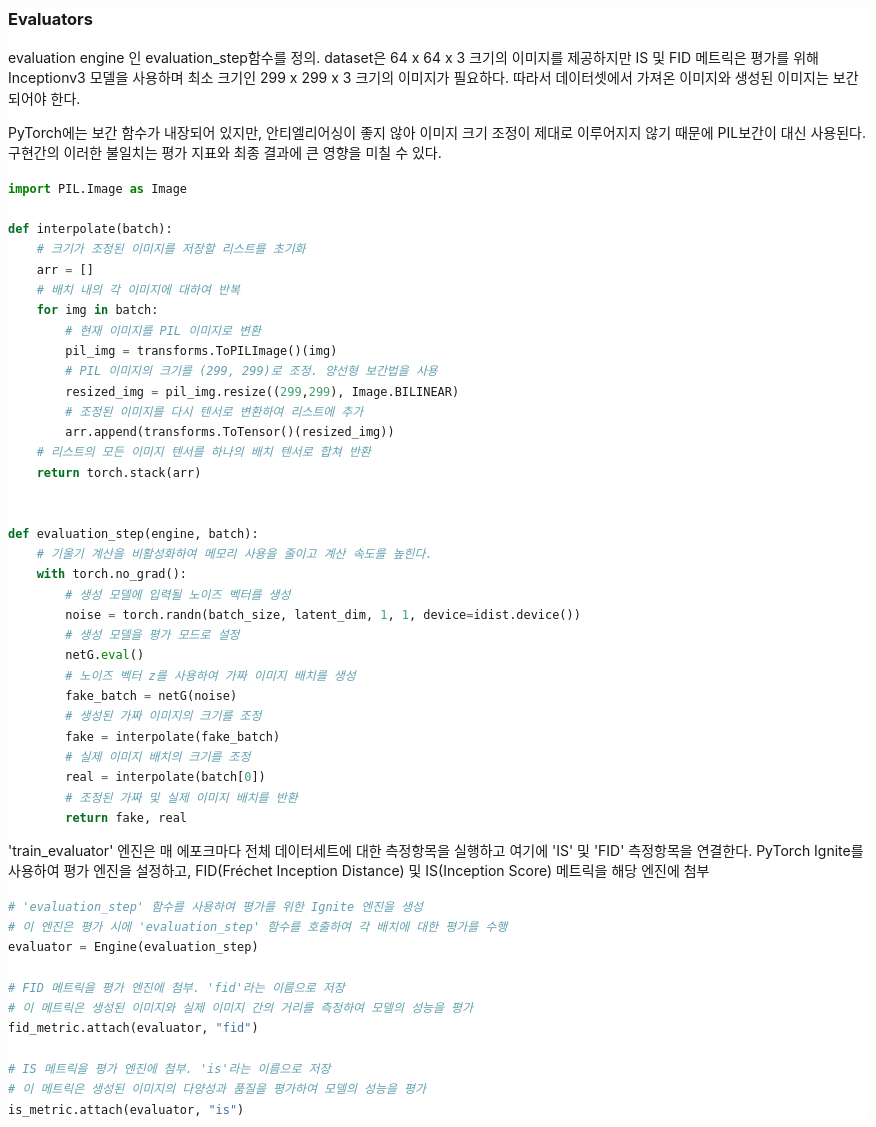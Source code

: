

### Evaluators

evaluation engine 인 evaluation_step함수를 정의. dataset은 64 x 64 x 3 크기의 이미지를 제공하지만 IS 및 FID 메트릭은 평가를 위해 
Inceptionv3 모델을 사용하며 최소 크기인 299 x 299 x 3 크기의 이미지가 필요하다. 
따라서 데이터셋에서 가져온 이미지와 생성된 이미지는 보간 되어야 한다.

PyTorch에는 보간 함수가 내장되어 있지만, 안티엘리어싱이 좋지 않아 이미지 크기 조정이 제대로 이루어지지 않기 때문에 PIL보간이 대신 사용된다. 
구현간의 이러한 불일치는 평가 지표와 최종 결과에 큰 영향을 미칠 수 있다.

``` python
import PIL.Image as Image

def interpolate(batch):
	# 크기가 조정된 이미지를 저장할 리스트를 초기화
	arr = []
	# 배치 내의 각 이미지에 대하여 반복
	for img in batch:
		# 현재 이미지를 PIL 이미지로 변환
		pil_img = transforms.ToPILImage()(img)
		# PIL 이미지의 크기를 (299, 299)로 조정. 양선형 보간법을 사용
		resized_img = pil_img.resize((299,299), Image.BILINEAR)
		# 조정된 이미지를 다시 텐서로 변환하여 리스트에 추가
		arr.append(transforms.ToTensor()(resized_img))
	# 리스트의 모든 이미지 텐서를 하나의 배치 텐서로 합쳐 반환
	return torch.stack(arr)

  
def evaluation_step(engine, batch):
	# 기울기 계산을 비활성화하여 메모리 사용을 줄이고 계산 속도를 높힌다.
	with torch.no_grad():
		# 생성 모델에 입력될 노이즈 벡터를 생성
		noise = torch.randn(batch_size, latent_dim, 1, 1, device=idist.device())
		# 생성 모델을 평가 모드로 설정
		netG.eval()
		# 노이즈 벡터 z를 사용하여 가짜 이미지 배치를 생성
		fake_batch = netG(noise)
		# 생성된 가짜 이미지의 크기를 조정
		fake = interpolate(fake_batch)
		# 실제 이미지 배치의 크기를 조정
		real = interpolate(batch[0])
		# 조정된 가짜 및 실제 이미지 배치를 반환
		return fake, real
```


'train_evaluator' 엔진은 매 에포크마다 전체 데이터세트에 대한 측정항목을 실행하고 여기에 'IS' 및 'FID' 측정항목을 연결한다.
PyTorch Ignite를 사용하여 평가 엔진을 설정하고, FID(Fréchet Inception Distance) 및 IS(Inception Score) 메트릭을 해당 엔진에 첨부
``` python
# 'evaluation_step' 함수를 사용하여 평가를 위한 Ignite 엔진을 생성
# 이 엔진은 평가 시에 'evaluation_step' 함수를 호출하여 각 배치에 대한 평가를 수행
evaluator = Engine(evaluation_step)

# FID 메트릭을 평가 엔진에 첨부. 'fid'라는 이름으로 저장
# 이 메트릭은 생성된 이미지와 실제 이미지 간의 거리를 측정하여 모델의 성능을 평가
fid_metric.attach(evaluator, "fid")

# IS 메트릭을 평가 엔진에 첨부. 'is'라는 이름으로 저장
# 이 메트릭은 생성된 이미지의 다양성과 품질을 평가하여 모델의 성능을 평가
is_metric.attach(evaluator, "is")
```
◆ ◆ ◆ ◆
» Task statement: Please find how many lines in the records hold "사용하여", then give that number with nothing else.

» Response box: 3